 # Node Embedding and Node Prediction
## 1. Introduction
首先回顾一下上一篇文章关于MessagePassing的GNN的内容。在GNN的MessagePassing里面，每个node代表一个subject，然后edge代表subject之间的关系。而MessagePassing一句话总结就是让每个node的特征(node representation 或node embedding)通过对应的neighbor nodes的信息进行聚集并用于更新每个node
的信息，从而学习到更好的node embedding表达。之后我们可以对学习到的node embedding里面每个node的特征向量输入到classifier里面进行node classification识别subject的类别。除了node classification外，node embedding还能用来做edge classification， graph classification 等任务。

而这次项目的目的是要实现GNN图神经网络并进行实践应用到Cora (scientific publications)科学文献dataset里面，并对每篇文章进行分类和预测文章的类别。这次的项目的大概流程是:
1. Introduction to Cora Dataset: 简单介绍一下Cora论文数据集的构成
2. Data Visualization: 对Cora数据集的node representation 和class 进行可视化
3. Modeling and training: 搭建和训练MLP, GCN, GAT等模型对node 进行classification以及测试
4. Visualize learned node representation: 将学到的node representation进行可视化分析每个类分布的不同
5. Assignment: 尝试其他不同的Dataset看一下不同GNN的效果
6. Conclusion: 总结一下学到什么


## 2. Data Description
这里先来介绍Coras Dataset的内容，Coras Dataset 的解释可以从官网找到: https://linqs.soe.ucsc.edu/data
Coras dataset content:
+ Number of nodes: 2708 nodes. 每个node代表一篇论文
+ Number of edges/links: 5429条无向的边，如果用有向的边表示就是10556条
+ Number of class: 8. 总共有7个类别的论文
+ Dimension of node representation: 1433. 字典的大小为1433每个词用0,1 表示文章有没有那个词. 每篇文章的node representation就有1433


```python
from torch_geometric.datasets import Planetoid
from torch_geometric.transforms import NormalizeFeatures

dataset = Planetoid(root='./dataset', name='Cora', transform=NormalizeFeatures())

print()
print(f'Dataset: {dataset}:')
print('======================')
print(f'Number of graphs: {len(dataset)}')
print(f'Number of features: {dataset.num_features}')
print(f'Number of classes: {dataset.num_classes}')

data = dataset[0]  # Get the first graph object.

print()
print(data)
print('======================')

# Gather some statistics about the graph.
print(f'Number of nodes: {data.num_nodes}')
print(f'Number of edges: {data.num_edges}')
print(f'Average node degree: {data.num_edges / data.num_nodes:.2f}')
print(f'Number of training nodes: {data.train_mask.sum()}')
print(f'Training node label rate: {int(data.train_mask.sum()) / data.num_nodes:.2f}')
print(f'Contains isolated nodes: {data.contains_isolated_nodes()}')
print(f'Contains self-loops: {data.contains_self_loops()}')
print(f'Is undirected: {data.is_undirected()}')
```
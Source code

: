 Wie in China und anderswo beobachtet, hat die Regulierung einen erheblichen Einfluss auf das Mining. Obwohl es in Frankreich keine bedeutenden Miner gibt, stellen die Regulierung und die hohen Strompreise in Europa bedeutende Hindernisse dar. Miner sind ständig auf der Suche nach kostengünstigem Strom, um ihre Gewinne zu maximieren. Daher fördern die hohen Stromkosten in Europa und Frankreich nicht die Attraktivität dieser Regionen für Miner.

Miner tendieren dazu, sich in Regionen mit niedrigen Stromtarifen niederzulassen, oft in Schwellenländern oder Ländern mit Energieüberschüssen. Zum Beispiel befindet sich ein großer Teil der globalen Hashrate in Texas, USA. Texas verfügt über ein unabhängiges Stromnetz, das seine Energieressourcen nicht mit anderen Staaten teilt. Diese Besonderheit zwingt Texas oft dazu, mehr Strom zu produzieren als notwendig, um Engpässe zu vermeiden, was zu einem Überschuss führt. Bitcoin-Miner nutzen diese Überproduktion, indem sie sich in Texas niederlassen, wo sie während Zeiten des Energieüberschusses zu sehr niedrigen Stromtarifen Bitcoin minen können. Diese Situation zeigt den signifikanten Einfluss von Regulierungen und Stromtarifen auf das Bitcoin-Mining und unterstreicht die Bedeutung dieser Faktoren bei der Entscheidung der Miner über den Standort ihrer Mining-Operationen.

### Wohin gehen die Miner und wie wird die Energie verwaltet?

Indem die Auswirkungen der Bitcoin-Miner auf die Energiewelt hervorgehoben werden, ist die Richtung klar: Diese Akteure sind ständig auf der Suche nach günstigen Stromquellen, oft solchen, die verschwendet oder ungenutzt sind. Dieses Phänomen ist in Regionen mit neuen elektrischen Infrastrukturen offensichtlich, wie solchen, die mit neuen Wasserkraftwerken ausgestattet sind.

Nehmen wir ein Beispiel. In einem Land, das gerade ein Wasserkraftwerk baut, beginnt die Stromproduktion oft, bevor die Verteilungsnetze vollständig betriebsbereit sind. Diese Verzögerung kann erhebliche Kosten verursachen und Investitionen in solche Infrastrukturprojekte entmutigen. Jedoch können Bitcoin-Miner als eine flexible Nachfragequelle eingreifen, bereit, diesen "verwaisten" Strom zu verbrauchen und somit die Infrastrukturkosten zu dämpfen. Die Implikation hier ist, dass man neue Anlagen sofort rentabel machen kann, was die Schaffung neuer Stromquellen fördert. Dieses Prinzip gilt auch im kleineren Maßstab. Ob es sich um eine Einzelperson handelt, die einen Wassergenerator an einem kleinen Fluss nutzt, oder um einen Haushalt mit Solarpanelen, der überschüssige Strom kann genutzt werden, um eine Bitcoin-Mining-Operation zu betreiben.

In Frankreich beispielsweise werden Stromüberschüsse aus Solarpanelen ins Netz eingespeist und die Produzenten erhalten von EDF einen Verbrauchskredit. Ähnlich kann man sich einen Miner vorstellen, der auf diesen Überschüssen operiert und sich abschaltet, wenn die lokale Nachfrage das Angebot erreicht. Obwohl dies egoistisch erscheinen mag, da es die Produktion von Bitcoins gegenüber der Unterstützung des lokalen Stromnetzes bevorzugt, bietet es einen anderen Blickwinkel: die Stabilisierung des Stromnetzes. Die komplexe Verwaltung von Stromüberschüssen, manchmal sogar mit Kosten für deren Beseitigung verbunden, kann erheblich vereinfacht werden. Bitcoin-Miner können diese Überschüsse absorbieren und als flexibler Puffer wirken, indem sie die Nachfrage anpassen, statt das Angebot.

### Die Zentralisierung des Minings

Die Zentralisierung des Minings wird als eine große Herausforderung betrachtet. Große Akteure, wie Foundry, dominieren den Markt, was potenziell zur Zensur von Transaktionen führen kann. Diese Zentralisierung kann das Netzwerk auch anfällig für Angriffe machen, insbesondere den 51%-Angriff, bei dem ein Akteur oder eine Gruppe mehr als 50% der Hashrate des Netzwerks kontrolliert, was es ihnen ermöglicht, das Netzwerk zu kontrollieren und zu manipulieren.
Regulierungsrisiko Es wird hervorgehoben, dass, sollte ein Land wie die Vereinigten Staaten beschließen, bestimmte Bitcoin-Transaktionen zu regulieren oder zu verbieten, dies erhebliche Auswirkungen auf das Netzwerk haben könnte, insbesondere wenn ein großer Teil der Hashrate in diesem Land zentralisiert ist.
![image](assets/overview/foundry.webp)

ASSIGNED TASK: Every line of the material above that has the string "import" needs pulling out.

RESPONSE TO THE EXERCISE:
from torch_geometric.datasets import Planetoid
from torch_geometric.transforms import NormalizeFeatures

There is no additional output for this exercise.